Inside the Texas Capitol, on the back wall of the Senate chamber hangs a hard-to-miss oil canvas smattered with carefully painted soldiers wielding swords and cannons. The colorful battle scene depicts a pivotal moment in the Texas Revolution when approximately 900 Texas soldiers managed to defeat a much larger group of soldiers from the Mexican army at the Battle of San Jacinto in just 18 minutes.
One of the most famous Henry McArdle illustrations in the frame shows General Sam Houston, whose horse was just shot out from beneath him, being beckoned by an “unnamed and unarmed aid” offering him a new mount. The mystery man is claimed by eighth-generation Texan Brooks Warden, who, nearly 200 years after seven of his ancestors fought in the battle of San Jacinto, faces a very different and very important battle of his own.
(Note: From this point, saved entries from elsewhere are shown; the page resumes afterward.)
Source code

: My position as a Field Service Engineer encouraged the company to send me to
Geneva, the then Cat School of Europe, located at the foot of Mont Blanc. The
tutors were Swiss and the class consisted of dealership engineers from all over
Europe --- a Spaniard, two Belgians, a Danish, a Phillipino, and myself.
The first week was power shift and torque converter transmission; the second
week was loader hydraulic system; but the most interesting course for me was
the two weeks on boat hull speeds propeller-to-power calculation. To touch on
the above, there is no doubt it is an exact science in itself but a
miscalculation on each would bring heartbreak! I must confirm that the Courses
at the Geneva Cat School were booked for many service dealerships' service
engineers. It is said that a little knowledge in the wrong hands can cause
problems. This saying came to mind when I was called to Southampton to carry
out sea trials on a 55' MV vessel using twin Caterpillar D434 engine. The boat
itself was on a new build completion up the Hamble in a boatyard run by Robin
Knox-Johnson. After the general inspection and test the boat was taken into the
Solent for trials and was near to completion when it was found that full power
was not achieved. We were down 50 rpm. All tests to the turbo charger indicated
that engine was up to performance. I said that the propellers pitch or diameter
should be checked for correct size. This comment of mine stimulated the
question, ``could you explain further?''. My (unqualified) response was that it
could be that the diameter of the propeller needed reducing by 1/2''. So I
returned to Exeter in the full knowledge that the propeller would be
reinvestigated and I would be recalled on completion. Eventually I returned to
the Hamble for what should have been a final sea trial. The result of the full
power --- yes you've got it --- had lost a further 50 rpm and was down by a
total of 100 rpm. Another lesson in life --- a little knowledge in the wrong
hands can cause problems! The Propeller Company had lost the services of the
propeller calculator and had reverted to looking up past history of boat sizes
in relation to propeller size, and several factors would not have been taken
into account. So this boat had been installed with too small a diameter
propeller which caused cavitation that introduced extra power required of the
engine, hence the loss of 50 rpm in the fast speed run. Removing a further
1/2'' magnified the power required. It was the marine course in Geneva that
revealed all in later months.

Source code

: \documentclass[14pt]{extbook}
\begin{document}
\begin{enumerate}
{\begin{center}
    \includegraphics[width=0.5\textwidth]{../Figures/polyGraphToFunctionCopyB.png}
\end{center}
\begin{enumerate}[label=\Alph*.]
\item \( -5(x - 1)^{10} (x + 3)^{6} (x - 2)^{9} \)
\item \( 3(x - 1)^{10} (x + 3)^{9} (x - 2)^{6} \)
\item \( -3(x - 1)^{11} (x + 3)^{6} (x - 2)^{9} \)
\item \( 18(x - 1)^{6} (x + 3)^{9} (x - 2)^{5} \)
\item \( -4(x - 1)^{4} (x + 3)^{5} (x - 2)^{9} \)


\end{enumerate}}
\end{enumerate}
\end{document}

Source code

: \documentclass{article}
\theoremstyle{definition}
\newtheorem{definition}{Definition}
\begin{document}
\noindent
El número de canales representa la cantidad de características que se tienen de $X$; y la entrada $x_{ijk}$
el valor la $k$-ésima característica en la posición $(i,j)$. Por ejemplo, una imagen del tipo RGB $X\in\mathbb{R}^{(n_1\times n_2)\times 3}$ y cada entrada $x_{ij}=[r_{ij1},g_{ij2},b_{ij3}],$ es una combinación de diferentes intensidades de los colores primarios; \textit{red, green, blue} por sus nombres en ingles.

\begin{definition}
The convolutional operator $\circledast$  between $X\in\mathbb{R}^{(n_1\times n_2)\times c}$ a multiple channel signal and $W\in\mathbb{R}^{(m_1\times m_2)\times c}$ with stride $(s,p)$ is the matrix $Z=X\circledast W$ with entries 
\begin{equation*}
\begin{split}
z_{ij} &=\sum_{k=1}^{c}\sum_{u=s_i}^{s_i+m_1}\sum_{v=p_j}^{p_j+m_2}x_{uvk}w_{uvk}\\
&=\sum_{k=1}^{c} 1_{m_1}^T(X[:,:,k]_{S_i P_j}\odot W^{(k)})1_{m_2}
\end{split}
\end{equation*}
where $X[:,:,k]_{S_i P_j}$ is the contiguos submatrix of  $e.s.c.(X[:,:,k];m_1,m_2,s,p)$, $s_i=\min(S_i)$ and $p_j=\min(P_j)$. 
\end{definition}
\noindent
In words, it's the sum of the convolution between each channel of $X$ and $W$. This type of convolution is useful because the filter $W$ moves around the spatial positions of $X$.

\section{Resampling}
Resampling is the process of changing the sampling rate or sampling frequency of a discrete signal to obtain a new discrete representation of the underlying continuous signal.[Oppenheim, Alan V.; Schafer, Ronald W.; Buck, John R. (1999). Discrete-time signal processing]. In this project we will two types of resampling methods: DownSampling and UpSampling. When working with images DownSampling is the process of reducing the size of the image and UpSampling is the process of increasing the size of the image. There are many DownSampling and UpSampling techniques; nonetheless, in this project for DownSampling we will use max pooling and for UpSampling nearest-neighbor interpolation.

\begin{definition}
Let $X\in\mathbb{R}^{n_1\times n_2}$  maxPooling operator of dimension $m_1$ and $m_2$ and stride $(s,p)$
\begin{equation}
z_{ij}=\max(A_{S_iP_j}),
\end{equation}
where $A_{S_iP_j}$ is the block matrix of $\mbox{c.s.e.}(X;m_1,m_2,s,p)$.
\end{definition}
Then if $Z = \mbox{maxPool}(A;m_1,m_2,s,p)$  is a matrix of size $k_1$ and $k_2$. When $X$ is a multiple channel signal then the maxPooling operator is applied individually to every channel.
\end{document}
Twenty-one-year-old Warden is a plaintiff in a years-long lawsuit alleging students and school administrators in the Austin Independent School District in Texas violated Title VI of the Civil Rights Act of 1964 through repeated racial harassment.
“Starting when I was 12 up until the end of high school, I was attacked physically and emotionally because of my race. Being a white Christian, conservative male, I was beaten. They threatened to kill me and verbally abused me daily,” Warden told The Federalist.
Until now, Warden was unnamed due to his status as a minor when the lawsuit was filed. Now that he’s surpassed his teenage years and there is a new development in his case — a petition for a writ of certiorari to the U.S. Supreme Court — Warden is ready to speak about the intense bullying siege he faced from faculty and peers alike.
“I know what I believe, and I won’t be swayed. I’ve taken punches to the face for defending the U.S. Constitution,” he said. “I was never scared to speak my mind. I was terrified to walk down the halls, though.”